Courtesy of Yale Athletics

Despite missing out on their senior season, women’s basketball guards Tori Andrew ’21 and Ellen Margaret Andrews ’21 leave Yale with legacies that speak for themselves — both on the stat sheet and in the minds of their teammates and coaches.

When Andrew and Andrews arrived in the Elm City in fall 2017, they had an instant impact on the program. Andrews — who hails from Dallas, Texas — appeared in all 32 games her rookie season, tallying 7.4 points per game. Andrew — a St. Louis native — led the team in three-pointers and free-throw shooting en route to the program’s first ever appearance in the Ivy League tournament. In just their first season, both established what would become their hallmark traits as players — Andrews, who is a former staff reporter of the News, emerged as a gritty and tenacious presence on the court, and Andrew showed off her shooting ability and deep knowledge of the game.

“Tori and [Ellen Margaret] both stepped on campus and immediately made an impact on the program with just the talent they came in with,” last year’s captain and forward Megan Gorman ’20 said. “They’re both phenomenal players who, just with talent alone, have helped bring our program to a new place.”

Beyond their raw basketball talent, Andrew and Andrews impacted the program with their mentorship and leadership.

After a strong first season, Andrews faced a major setback her sophomore year. On Nov. 21, 2018, Andrews suffered an ACL injury that sidelined her for the remainder of the season. Despite the injury, Andrews affirmed her commitment to both the team and her recovery. Widely considered one of the most athletic and hardest-working players by her teammates, Andrews successfully recovered and reasserted herself as a dominant force on the hardcourt during her junior year.

“The experience of rehab and sitting out and all the additional work that I had to put in on order to be ready for junior year wouldn’t have been worth it if I didn’t love the team so much,” Andrews said. “I still thoroughly enjoyed my sophomore season because I got to participate and be on the team.”

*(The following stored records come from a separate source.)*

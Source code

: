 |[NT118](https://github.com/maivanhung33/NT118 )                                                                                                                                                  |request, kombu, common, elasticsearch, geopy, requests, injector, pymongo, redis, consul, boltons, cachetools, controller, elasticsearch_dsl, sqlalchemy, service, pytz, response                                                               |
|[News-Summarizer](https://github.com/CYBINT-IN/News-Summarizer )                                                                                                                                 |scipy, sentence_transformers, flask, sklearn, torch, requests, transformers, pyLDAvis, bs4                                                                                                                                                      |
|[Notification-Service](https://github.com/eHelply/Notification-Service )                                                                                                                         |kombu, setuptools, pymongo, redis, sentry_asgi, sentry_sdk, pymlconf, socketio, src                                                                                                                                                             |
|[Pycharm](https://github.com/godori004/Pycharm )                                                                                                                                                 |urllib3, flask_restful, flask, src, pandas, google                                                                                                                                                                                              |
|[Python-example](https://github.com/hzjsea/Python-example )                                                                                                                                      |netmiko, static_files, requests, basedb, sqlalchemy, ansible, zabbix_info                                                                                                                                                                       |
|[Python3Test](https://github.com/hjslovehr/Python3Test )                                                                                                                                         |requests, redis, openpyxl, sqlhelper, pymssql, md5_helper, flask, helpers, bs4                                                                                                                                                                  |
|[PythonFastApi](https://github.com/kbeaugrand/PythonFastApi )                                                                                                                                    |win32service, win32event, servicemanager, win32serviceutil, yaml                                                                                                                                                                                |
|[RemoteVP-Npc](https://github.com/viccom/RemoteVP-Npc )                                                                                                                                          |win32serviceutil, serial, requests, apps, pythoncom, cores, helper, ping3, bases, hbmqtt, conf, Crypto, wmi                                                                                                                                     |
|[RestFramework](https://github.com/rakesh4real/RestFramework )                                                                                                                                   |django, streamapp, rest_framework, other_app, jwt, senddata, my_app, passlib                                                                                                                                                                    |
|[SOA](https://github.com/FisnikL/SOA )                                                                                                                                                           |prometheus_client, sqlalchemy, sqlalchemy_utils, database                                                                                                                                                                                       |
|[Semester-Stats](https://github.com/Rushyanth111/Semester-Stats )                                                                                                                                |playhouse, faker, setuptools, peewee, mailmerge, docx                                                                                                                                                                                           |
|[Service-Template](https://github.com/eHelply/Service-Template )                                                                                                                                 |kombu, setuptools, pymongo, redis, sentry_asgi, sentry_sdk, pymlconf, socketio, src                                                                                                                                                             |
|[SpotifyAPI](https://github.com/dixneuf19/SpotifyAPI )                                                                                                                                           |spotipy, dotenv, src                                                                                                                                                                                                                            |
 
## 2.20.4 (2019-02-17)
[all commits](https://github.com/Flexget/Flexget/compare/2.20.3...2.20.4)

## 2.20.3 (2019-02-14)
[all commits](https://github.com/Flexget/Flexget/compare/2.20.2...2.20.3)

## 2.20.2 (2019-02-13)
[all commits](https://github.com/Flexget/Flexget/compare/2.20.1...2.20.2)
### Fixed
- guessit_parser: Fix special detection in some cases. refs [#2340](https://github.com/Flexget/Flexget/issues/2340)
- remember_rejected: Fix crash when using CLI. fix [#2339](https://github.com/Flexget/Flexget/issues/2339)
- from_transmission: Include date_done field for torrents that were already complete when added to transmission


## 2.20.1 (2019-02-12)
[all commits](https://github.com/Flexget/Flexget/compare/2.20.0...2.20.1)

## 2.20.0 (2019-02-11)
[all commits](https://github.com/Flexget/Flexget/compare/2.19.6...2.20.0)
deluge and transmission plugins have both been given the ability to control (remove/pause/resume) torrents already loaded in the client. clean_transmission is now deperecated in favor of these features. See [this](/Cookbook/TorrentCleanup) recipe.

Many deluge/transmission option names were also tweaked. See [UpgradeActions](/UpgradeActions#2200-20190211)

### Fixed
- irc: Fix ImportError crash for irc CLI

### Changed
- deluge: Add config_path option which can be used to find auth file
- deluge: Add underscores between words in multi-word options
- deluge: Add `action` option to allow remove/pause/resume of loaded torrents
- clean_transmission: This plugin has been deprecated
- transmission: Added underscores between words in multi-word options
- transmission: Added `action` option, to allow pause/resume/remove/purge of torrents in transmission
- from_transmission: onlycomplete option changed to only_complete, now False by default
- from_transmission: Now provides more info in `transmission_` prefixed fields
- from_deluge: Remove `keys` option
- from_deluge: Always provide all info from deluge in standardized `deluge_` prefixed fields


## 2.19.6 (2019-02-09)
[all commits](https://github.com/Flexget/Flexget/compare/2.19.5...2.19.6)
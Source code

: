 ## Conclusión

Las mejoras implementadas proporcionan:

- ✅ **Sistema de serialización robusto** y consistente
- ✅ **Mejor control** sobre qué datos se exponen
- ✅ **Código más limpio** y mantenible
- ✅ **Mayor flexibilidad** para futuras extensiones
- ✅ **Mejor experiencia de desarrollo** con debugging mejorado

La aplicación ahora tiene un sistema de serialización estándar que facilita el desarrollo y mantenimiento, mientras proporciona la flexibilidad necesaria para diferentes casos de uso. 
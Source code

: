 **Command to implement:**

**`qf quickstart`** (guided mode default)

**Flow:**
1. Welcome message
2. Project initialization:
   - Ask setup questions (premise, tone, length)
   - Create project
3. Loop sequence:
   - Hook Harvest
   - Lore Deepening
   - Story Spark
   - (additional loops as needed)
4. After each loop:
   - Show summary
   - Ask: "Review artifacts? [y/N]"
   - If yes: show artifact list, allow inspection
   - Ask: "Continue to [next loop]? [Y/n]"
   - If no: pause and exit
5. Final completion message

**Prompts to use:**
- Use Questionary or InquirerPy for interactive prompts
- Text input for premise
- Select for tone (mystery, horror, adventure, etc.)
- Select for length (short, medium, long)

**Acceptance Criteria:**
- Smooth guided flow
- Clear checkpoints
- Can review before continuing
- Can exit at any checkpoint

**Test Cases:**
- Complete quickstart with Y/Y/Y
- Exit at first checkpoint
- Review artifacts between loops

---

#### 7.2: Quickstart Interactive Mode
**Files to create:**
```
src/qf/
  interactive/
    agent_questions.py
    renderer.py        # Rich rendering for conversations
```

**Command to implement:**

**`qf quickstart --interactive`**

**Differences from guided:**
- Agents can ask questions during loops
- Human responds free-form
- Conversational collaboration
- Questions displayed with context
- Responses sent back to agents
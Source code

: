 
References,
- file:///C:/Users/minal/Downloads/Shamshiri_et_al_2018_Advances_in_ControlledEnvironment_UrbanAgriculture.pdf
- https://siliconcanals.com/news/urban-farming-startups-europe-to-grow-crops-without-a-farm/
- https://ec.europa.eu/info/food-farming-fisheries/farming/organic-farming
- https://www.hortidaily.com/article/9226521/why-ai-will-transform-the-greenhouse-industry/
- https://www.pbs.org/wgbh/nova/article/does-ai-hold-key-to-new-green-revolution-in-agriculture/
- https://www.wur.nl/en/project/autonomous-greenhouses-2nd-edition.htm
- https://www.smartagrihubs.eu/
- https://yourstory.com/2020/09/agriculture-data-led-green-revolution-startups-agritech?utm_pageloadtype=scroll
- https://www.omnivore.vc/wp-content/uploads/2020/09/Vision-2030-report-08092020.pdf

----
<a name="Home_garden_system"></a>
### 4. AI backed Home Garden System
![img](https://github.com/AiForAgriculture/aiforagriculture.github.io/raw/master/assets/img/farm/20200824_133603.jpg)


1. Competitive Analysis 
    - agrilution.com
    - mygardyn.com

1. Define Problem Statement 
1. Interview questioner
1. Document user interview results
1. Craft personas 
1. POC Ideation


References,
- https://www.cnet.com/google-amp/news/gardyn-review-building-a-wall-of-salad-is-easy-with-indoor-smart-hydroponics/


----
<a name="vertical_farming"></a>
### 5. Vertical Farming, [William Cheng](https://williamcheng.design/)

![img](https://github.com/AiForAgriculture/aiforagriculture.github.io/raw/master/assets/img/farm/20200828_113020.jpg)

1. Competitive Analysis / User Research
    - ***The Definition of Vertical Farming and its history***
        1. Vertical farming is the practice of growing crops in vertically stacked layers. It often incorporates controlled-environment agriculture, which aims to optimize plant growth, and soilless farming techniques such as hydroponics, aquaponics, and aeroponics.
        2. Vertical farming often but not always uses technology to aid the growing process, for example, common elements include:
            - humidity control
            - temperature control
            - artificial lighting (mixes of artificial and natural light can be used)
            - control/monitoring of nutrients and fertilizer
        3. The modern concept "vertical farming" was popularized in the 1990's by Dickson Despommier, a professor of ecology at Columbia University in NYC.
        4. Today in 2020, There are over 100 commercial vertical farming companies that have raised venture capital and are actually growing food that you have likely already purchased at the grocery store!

While Andrews led from the sideline, Andrew cemented her status as a sharp shooter and a reliable scoring presence during her sophomore year. She once again led the team in free-throw shooting percentage and three-pointers scored in her second season.

Andrew is also cherished by her teammates for the passion and concern she has for others.

“She does a really good job of being there for people and connecting with people,” Gorman said. “That just speaks to who she is as a person and the type of friend she is, which makes her a great leader.”

Andrew and Andrews share a special relationship with head coach Allison Guth. Although Guth assumed the head coaching position just one year prior to the duo’s arrival on campus, Andrew and Andrews played crucial roles in the team’s achievements under Guth thus far.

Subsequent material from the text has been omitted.